Viruses: Evolution’s cheaters

Viruses can be considered genetic parasites that hijack the resources of their cellular hosts. They are evolution’s cheaters. And they are doing well with this strategy: viruses parasitize all forms of cellular life and are the most abundant and diverse entities on the planet.

So, given the ubiquity and abundance of viruses, the story of evolution is perhaps better framed as a story of virus-host coevolution. In fact, some mathematical models of replicator evolution suggest that parasitic genetic elements are a necessity of the system. Yet the origin of viruses remains somewhat mysterious.

Three scenarios for the evolution of viruses

All forms of cellular life have associated viruses. But from where and when did viruses arise? Multiple scenarios have been proposed for the origin of viruses, and the relative popularity of each of these scenarios has shifted over time. Let’s consider the three principal scenarios.

The virus early scenario – According to the virus early hypothesis, viruses originate from the precellular stage of evolution and are the direct descendants of the first replicons.

The reductive virus scenario – This scenario proposes that viruses result from the degeneration of an ancestral cell that lost its autonomy, becoming a host-dependent genetic parasite.

The escaped gene scenario – In this scenario, viruses have evolved on multiple, independent occasions from host genes that escape towards a selfish replication and infectivity strategy.

Hallmark viral replication genes

Krupovic et al. argue that any effort to determine the origin of viruses must focus on the core viral genes responsible for the key virus-specific functions: genome replication and virion formation. And by applying a laser-focus on what they refer to as the hallmark viral replication genes (RNA-dependent RNA polymerase, Reverse transcriptase, Protein-primed family B DNAP, Rolling-circle replication endonuclease, and Superfamily 3 helicase), the authors propose a chimeric scenario for viral replication.

A chimeric scenario for the origin of viruses

While the scenarios described above might seem mutually exclusive, Krupovic et al. propose a ‘chimeric’ scenario in which the virus replication machinery originated from the primordial pool of genetic elements, but the structural proteins were acquired from the virus hosts at various stages of evolution.

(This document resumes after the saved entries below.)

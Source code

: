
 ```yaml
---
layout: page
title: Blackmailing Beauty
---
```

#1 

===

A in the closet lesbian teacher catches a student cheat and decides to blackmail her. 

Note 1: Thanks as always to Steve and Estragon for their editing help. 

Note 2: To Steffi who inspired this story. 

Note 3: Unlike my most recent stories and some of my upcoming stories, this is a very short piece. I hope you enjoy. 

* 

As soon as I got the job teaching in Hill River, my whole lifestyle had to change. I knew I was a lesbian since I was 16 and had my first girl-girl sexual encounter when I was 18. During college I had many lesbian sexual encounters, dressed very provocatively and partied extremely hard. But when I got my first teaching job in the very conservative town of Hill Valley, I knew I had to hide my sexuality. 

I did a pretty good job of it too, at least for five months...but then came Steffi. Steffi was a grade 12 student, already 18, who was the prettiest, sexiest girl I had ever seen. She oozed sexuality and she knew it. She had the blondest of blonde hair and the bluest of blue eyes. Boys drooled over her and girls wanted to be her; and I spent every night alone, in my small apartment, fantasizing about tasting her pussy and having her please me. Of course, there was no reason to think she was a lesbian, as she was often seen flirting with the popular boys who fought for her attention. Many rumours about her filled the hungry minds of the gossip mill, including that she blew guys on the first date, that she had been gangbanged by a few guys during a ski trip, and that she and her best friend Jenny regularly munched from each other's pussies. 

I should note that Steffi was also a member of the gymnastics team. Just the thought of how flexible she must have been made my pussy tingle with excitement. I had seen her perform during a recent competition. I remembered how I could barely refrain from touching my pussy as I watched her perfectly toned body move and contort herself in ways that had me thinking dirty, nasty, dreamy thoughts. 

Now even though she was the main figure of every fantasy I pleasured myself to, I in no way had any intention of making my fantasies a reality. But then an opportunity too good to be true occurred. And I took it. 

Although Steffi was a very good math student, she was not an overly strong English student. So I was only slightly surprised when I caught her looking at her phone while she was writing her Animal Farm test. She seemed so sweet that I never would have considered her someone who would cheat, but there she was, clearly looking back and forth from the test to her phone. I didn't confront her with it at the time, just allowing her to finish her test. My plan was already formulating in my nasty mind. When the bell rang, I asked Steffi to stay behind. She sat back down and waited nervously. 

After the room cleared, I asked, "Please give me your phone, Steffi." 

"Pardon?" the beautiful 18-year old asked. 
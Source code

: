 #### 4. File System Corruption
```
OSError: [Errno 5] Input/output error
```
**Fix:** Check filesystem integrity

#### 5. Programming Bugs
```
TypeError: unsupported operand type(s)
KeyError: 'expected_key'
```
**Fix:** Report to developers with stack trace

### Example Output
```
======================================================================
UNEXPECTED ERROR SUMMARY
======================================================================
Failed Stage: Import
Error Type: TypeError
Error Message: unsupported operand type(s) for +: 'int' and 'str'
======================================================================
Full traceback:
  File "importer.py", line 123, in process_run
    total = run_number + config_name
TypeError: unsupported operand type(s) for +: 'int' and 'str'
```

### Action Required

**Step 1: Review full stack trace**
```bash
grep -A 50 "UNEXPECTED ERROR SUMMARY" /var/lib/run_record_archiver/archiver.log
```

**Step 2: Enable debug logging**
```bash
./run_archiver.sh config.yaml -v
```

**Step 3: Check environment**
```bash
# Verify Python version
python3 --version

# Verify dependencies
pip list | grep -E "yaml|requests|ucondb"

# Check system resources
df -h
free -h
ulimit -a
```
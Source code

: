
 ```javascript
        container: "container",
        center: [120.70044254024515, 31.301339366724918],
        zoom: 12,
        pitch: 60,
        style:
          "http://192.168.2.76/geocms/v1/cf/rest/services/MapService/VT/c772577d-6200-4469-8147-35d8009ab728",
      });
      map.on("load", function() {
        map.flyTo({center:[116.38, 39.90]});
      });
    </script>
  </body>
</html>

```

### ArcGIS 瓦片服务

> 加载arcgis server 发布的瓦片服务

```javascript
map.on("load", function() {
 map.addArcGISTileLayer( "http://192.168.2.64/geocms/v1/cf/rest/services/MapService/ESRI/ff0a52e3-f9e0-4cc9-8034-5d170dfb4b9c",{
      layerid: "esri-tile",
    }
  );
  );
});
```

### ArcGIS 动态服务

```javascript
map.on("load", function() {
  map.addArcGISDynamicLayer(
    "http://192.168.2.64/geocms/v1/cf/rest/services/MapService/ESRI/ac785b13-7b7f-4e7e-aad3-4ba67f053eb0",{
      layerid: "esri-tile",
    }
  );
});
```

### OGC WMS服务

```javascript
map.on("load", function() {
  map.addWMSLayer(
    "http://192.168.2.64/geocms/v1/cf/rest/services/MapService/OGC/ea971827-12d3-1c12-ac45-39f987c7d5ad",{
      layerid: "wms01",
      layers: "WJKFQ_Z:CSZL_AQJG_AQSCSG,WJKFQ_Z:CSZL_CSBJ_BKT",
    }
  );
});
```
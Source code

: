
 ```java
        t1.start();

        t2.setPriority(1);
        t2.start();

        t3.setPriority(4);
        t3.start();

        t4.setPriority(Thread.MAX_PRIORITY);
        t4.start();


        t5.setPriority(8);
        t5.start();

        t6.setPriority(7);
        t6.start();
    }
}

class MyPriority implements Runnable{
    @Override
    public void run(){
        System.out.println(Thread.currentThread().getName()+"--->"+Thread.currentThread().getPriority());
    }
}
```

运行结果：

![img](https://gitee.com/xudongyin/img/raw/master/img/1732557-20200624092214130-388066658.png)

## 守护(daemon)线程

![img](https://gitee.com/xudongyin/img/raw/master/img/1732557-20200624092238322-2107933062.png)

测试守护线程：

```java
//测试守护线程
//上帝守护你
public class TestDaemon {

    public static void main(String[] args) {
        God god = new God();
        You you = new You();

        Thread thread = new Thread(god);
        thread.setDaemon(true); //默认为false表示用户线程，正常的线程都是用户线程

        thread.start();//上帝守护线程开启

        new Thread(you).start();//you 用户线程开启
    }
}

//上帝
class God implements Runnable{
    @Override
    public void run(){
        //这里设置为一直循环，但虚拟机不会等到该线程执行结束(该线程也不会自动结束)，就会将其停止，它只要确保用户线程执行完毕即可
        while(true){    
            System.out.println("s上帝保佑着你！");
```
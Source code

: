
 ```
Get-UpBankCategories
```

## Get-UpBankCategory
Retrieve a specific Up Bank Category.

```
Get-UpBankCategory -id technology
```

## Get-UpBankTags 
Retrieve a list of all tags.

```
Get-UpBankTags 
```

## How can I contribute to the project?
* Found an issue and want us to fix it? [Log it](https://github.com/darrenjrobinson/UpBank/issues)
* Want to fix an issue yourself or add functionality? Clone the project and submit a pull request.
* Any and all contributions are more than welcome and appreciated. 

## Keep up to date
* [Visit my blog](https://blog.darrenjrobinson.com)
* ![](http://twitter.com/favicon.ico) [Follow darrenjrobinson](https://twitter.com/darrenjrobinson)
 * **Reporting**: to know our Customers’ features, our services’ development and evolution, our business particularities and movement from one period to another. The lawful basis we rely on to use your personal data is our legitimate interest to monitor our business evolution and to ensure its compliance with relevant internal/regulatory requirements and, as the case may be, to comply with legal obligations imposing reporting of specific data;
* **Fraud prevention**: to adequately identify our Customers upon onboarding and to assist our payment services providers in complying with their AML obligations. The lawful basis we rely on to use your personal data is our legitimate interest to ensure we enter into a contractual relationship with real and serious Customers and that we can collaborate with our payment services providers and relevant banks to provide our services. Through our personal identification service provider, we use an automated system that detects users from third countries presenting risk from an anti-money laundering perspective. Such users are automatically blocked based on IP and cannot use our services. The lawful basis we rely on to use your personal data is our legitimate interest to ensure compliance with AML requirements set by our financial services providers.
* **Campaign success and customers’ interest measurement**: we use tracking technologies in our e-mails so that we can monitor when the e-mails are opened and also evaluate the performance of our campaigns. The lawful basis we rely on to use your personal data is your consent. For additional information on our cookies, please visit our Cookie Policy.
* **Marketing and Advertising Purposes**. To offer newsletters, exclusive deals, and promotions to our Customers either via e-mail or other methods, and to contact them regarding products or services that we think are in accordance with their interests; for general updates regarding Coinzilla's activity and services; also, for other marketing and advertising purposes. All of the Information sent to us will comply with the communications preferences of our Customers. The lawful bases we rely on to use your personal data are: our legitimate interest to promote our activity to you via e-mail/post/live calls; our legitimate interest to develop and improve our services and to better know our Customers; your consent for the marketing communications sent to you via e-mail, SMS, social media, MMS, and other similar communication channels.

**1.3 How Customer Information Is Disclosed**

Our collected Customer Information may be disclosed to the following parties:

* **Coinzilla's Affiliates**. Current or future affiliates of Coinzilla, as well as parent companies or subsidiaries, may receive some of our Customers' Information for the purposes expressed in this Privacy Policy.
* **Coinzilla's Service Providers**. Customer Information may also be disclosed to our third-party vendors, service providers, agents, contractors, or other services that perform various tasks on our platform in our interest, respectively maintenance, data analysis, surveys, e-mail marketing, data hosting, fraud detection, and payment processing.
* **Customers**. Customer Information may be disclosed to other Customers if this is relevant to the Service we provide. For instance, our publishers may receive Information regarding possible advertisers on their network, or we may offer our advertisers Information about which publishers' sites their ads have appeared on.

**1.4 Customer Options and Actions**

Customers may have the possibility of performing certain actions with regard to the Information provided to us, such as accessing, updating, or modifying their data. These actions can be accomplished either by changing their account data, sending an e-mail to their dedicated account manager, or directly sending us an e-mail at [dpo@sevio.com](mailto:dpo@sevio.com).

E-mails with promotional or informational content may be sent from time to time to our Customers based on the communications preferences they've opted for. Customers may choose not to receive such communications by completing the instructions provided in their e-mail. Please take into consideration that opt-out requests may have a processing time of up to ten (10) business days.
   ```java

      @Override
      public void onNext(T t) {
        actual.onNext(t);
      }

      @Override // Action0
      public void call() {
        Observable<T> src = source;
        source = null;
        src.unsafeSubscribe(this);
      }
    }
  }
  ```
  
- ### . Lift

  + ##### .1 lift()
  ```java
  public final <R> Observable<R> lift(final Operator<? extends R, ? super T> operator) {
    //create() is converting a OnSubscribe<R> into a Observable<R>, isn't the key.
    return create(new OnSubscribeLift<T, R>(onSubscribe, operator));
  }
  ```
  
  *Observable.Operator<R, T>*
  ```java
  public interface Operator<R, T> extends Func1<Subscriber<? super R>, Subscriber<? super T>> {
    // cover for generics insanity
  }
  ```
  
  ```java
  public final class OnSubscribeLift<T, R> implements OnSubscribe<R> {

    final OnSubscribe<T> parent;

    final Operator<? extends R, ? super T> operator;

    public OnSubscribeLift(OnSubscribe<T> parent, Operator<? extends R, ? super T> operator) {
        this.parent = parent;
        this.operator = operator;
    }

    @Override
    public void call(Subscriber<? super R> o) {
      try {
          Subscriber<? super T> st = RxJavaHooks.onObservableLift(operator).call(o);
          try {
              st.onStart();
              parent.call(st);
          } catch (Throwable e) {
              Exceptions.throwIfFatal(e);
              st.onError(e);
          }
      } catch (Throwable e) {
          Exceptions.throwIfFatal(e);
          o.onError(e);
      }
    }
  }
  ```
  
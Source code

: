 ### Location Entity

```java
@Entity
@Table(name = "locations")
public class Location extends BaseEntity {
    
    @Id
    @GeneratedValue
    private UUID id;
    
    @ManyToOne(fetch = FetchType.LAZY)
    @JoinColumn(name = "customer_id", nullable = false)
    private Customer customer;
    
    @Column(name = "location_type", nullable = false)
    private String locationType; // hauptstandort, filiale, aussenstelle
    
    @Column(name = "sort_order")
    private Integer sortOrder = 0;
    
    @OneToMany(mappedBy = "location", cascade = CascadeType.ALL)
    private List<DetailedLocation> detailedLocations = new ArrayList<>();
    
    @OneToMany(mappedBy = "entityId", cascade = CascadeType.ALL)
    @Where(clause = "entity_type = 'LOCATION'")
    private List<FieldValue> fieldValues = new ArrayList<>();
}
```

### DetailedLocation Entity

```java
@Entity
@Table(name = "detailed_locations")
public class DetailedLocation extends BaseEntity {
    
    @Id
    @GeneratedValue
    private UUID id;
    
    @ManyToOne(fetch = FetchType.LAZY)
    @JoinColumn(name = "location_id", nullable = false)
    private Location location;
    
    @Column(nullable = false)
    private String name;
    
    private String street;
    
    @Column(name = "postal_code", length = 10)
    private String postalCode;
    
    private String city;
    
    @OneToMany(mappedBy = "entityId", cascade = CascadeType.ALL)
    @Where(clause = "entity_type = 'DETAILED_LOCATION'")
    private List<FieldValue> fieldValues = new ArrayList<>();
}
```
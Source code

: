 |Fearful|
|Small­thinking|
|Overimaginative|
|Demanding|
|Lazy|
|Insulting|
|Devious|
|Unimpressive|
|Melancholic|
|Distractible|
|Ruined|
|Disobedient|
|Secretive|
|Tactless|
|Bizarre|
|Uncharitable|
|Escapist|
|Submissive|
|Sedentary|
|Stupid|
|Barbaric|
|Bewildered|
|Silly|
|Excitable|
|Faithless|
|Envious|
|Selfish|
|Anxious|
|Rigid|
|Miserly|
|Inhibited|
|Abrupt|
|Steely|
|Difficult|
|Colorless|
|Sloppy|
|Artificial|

In support of this chimeric scenario, the authors highlight the absence of closely related homologs of viral replication proteins among extant cellular organisms and cite examples of apparent recruitment of ancestral cellular proteins in the evolution of viral capsids.

Encompassing a broad body of literature, the authors describe a model in which relatively cooperative genetic parasites recruited host structural protein to evolve into the diverse, efficient biological entities that we today know as viruses.